■ TRY IT
In the data below, locate each line with the word "scheduling" and list it.

[Opening DATA section]

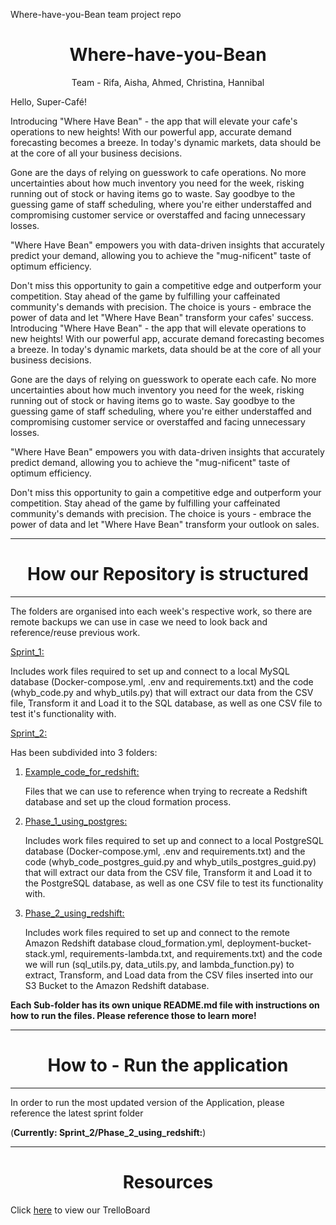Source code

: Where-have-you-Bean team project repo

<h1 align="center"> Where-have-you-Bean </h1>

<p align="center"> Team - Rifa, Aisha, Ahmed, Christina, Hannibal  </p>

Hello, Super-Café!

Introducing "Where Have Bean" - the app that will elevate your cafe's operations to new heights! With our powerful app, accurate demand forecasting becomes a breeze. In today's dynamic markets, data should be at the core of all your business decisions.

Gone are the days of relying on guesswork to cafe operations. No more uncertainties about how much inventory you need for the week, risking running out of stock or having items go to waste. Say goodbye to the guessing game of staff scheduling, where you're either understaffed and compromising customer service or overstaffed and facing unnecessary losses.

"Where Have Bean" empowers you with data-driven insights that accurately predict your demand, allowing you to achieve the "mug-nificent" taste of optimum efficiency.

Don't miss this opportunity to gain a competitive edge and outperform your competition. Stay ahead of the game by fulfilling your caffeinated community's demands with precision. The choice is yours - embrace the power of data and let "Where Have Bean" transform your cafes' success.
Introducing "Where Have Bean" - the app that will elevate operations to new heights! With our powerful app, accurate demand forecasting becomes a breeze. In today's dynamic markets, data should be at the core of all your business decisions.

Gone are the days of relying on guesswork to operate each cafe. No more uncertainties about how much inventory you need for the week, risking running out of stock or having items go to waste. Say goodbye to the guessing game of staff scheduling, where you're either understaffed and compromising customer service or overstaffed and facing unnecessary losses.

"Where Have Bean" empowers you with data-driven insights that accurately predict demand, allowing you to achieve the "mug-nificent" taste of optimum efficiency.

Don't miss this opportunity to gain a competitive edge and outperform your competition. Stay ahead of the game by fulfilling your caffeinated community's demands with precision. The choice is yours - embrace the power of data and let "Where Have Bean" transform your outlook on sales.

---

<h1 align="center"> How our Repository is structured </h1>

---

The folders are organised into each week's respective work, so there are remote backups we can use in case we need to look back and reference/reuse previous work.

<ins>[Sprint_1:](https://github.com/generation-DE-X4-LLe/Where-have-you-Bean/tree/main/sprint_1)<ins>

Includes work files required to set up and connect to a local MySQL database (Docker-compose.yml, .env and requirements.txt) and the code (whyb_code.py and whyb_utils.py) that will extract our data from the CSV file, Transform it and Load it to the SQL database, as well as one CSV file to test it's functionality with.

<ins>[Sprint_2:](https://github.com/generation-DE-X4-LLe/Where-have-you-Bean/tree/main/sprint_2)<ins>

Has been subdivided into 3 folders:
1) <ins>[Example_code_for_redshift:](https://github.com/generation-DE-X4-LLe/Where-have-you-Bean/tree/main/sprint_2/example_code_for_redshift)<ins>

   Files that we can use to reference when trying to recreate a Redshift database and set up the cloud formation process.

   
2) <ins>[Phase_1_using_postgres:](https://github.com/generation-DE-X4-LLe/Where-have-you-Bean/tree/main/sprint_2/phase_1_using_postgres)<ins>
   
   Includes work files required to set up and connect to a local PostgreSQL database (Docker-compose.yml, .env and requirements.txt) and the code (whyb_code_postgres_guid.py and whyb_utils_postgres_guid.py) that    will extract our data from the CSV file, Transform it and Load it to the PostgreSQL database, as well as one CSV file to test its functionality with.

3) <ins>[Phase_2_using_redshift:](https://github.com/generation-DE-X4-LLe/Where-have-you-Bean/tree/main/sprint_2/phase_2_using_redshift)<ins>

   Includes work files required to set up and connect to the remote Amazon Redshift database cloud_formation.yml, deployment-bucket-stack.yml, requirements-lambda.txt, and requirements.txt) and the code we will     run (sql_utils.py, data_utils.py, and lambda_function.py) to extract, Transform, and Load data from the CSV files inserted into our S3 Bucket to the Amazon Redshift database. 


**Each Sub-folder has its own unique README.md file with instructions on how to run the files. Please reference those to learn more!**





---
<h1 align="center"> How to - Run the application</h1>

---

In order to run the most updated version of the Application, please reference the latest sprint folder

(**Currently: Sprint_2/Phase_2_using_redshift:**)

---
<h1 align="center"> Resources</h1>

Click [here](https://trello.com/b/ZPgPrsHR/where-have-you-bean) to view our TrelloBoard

[Closing DATA section]

■ ANSWER TO THIS EXERCISE
Gone are the days of relying on guesswork to cafe operations. No more uncertainties about how much inventory you need for the week, risking running out of stock or having items go to waste. Say goodbye to the guessing game of staff scheduling, where you're either understaffed and compromising customer service or overstaffed and facing unnecessary losses.
Gone are the days of relying on guesswork to operate each cafe. No more uncertainties about how much inventory you need for the week, risking running out of stock or having items go to waste. Say goodbye to the guessing game of staff scheduling, where you're either understaffed and compromising customer service or overstaffed and facing unnecessary losses.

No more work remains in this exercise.